◆ Task description ◆
From the records below, please repeat exactly the line that has "from get() to", the line that has "mock API handlers", and every line between them, and nothing else.

Excerpts from a dataset

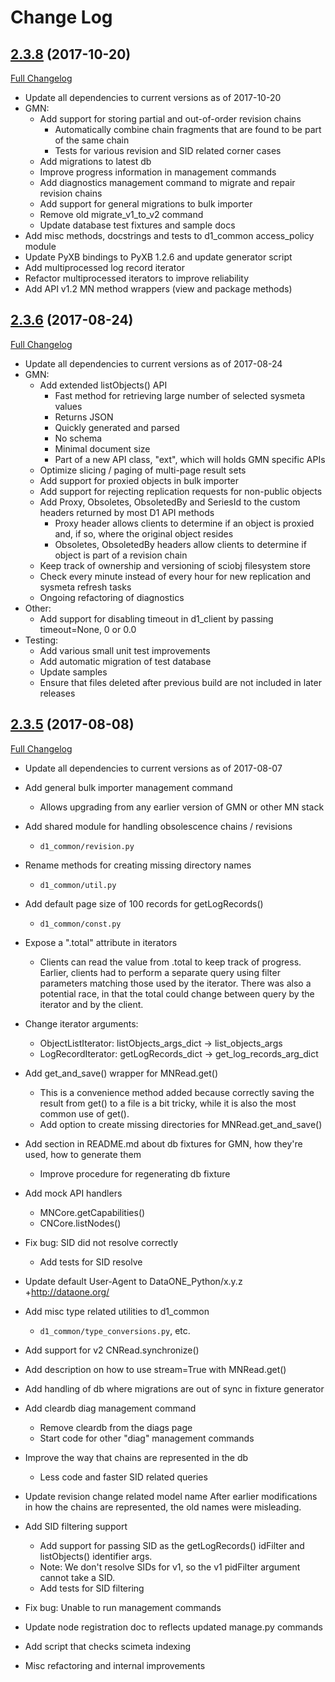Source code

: # Change Log

## [2.3.8](https://github.com/DataONEorg/d1_python/tree/2.3.8) (2017-10-20)
[Full Changelog](https://github.com/DataONEorg/d1_python/compare/2.3.6...2.3.8)

* Update all dependencies to current versions as of 2017-10-20
* GMN:
  * Add support for storing partial and out-of-order revision chains
    * Automatically combine chain fragments that are found to be part of the
    same chain
    * Tests for various revision and SID related corner cases
  * Add migrations to latest db  
  * Improve progress information in management commands
  * Add diagnostics management command to migrate and repair revision chains
  * Add support for general migrations to bulk importer
  * Remove old migrate_v1_to_v2 command
  * Update database test fixtures and sample docs
* Add misc methods, docstrings and tests to d1_common access_policy module
* Update PyXB bindings to PyXB 1.2.6 and update generator script
* Add multiprocessed log record iterator
* Refactor multiprocessed iterators to improve reliability
* Add API v1.2 MN method wrappers (view and package methods)

## [2.3.6](https://github.com/DataONEorg/d1_python/tree/2.3.6) (2017-08-24)
[Full Changelog](https://github.com/DataONEorg/d1_python/compare/2.3.5...2.3.6)

* Update all dependencies to current versions as of 2017-08-24
* GMN:
  * Add extended listObjects() API
      * Fast method for retrieving large number of selected sysmeta values
      * Returns JSON
      * Quickly generated and parsed
      * No schema
      * Minimal document size
      * Part of a new API class, "ext", which will holds GMN specific APIs
  * Optimize slicing / paging of multi-page result sets
  * Add support for proxied objects in bulk importer
  * Add support for rejecting replication requests for non-public objects
  * Add Proxy, Obsoletes, ObsoletedBy and SeriesId to the custom headers returned by most D1 API methods
    * Proxy header allows clients to determine if an object is proxied and, if so, where the original object resides
    * Obsoletes, ObsoletedBy headers allow clients to determine if object is part of a revision chain
  * Keep track of ownership and versioning of sciobj filesystem store
  * Check every minute instead of every hour for new replication and sysmeta refresh tasks
  * Ongoing refactoring of diagnostics
* Other:
  * Add support for disabling timeout in d1_client by passing timeout=None, 0 or 0.0
* Testing:
  * Add various small unit test improvements
  * Add automatic migration of test database
  * Update samples
  * Ensure that files deleted after previous build are not included in later releases


## [2.3.5](https://github.com/DataONEorg/d1_python/tree/2.3.5) (2017-08-08)
[Full Changelog](https://github.com/DataONEorg/d1_python/compare/2.3.4...2.3.5)

* Update all dependencies to current versions as of 2017-08-07

* Add general bulk importer management command
  * Allows upgrading from any earlier version of GMN or other MN stack

* Add shared module for handling obsolescence chains / revisions
  * `d1_common/revision.py`

* Rename methods for creating missing directory names
  * `d1_common/util.py`

* Add default page size of 100 records for getLogRecords()
  * `d1_common/const.py`

* Expose a ".total" attribute in iterators
  * Clients can read the value from .total to keep track of progress. Earlier, clients had to perform a separate query using filter parameters matching those used by the iterator. There was also a potential race, in that the total could change between query by the iterator and by the client.

* Change iterator arguments:
  * ObjectListIterator: listObjects_args_dict -> list_objects_args
  * LogRecordIterator: getLogRecords_dict -> get_log_records_arg_dict

* Add get_and_save() wrapper for MNRead.get()
  * This is a convenience method added because correctly saving the result
from get() to a file is a bit tricky, while it is also the most common
use of get().
  * Add option to create missing directories for MNRead.get_and_save()

* Add section in README.md about db fixtures for GMN, how they're used, how to generate them
  * Improve procedure for regenerating db fixture

* Add mock API handlers
  * MNCore.getCapabilities()
  * CNCore.listNodes()

* Fix bug: SID did not resolve correctly
  * Add tests for SID resolve

* Update default User-Agent to DataONE_Python/x.y.z +http://dataone.org/

* Add misc type related utilities to d1_common
    * `d1_common/type_conversions.py`, etc.

* Add support for v2 CNRead.synchronize()

* Add description on how to use stream=True with MNRead.get()

* Add handling of db where migrations are out of sync in fixture generator

* Add cleardb diag management command
    * Remove cleardb from the diags page
    * Start code for other "diag" management commands

* Improve the way that chains are represented in the db
    * Less code and faster SID related queries

* Update revision change related model name
    After earlier modifications in how the chains are represented, the old
names were misleading.

* Add SID filtering support
    * Add support for passing SID as the getLogRecords() idFilter and listObjects() identifier args.
    * Note: We don't resolve SIDs for v1, so the v1 pidFilter argument cannot take a
SID.
    * Add tests for SID filtering

* Fix bug: Unable to run management commands

* Update node registration doc to reflects updated manage.py commands

* Add script that checks scimeta indexing

* Misc refactoring and internal improvements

◆ Problem solution ◆
from get() to a file is a bit tricky, while it is also the most common
use of get().
  * Add option to create missing directories for MNRead.get_and_save()

* Add section in README.md about db fixtures for GMN, how they're used, how to generate them
  * Improve procedure for regenerating db fixture

* Add mock API handlers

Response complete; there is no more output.